Au cœur de la capitale kinoise, le quartier Salongo dans la commune de Limete se distingue par un paradoxe frappant : malgré la présence de quatre cabines électriques, l’obscurité règne en maître, plongeant ses habitants dans un sombre désarroi. Les coulisses de cette énigme révèlent un scandale d’une ampleur inquiétante, orchestré par des acteurs locaux sans scrupules.
Les responsables du centre CVS Kinshasa, point de perception Kingbwa 2, Cabine 917-04, en collusion avec les équipes de raccordage locales et les agents commerciaux, organisent des ventes au marché noir de départs uniques, tarifés entre 2000 et 2500 dollars. Ce commerce illicite crée une division cruelle au sein de la communauté : sur une rue de 60 maisons, seules 4 à 6 parcelles bénéficient d’une électricité stable, laissant les 54 à 56 autres plongées dans une obscurité perpétuelle.
Dans un quartier comptant près d’une une centaine de rues de 60 parcelles chacune, l’agence locale s’approprie de manière frauduleuse des sommes astronomiques, spoliant la SNEL de l’équivalent de 12 millions de dollars. Ces pratiques corrompues privent non seulement les habitants de Salongo de leurs droits élémentaires, mais sapent également les efforts considérables déployés par le Directeur Général Fabrice Lusinde pour réhabiliter la SNEL et offrir un service électrique fiable à la population.

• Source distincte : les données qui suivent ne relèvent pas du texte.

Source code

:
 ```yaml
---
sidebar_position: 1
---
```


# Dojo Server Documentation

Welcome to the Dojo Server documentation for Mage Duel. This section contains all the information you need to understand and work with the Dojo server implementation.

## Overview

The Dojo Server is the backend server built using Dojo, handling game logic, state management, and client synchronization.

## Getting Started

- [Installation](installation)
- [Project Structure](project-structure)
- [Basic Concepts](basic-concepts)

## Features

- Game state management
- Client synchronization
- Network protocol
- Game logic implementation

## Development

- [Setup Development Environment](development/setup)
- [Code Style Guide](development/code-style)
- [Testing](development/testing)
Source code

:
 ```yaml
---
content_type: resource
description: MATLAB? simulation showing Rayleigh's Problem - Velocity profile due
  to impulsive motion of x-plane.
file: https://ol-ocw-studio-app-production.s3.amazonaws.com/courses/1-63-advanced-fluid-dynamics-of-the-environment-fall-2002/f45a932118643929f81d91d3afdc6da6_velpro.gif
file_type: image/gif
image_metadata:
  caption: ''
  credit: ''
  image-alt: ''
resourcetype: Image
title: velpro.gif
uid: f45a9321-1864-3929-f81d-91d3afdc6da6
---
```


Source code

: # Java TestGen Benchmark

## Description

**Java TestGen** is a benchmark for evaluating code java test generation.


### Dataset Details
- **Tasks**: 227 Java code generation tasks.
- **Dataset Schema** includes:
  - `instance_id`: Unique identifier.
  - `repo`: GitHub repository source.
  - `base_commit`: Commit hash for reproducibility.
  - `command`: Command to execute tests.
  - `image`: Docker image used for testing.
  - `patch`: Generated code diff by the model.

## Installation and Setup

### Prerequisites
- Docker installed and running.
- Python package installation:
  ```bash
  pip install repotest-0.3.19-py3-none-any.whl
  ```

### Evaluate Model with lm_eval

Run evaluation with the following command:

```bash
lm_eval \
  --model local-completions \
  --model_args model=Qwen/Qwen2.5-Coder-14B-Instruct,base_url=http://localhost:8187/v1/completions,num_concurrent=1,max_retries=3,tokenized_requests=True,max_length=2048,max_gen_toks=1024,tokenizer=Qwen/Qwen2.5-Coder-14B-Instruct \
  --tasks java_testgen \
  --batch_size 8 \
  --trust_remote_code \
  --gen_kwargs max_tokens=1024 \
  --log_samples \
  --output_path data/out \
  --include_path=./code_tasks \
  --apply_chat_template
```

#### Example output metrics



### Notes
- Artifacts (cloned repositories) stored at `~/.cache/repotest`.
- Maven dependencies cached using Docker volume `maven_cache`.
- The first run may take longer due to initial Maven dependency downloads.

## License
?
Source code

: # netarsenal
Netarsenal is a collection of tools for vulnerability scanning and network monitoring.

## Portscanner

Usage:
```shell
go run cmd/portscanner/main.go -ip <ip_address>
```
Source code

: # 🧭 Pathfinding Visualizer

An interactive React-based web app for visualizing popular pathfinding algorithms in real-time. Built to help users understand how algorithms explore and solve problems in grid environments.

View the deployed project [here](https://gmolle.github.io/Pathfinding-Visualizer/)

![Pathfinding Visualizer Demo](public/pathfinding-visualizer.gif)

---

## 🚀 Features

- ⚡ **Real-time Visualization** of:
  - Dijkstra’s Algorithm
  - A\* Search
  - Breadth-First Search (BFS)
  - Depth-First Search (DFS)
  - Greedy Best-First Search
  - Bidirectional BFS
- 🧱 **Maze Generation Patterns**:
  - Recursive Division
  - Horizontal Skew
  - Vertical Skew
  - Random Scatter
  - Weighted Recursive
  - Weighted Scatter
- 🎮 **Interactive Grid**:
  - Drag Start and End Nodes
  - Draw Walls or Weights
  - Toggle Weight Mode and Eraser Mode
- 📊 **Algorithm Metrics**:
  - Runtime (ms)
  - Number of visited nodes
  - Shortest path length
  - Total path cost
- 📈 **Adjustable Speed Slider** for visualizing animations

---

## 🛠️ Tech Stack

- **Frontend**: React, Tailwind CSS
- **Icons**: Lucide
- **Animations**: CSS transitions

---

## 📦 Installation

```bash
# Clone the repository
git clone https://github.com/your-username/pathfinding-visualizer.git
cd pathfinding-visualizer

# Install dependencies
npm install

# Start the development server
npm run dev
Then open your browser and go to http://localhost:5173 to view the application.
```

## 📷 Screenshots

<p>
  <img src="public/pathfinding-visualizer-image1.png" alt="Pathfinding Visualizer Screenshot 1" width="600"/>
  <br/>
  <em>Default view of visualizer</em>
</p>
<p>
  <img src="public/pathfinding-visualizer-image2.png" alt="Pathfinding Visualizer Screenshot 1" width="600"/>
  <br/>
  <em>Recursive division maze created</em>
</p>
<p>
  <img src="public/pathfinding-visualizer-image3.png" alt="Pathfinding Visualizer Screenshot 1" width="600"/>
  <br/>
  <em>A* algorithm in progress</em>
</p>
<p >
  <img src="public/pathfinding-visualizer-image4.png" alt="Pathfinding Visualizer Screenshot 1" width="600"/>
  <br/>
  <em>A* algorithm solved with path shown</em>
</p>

Monsieur SEM Lusinga, responsable du service technique (Kingabwa TP) serait d’après les rumeurs la caution morale de ces infamies. Se contentant de prendre son vin devant le bureau en lieu et place d’organiser des descentes sur le terrain pour s’imprégner de ce qui se passe réellement disent de lui la centaine d’habitants du quartier Salongo que nous avons pu interroger.
Le technicien Botuli et l’agent commercial Blanchard seraient tous deux les bras armés de cette entreprise spoliatrice. Ce sont eux qui organiseraient les équipes de raccordement locales. Certains témoignages soulignent qu’un raccordement à partir d’un départ unique se négocierait à 250 dollars. Cette situation révoltante ne peut demeurer sans réaction des autorités de la SNEL.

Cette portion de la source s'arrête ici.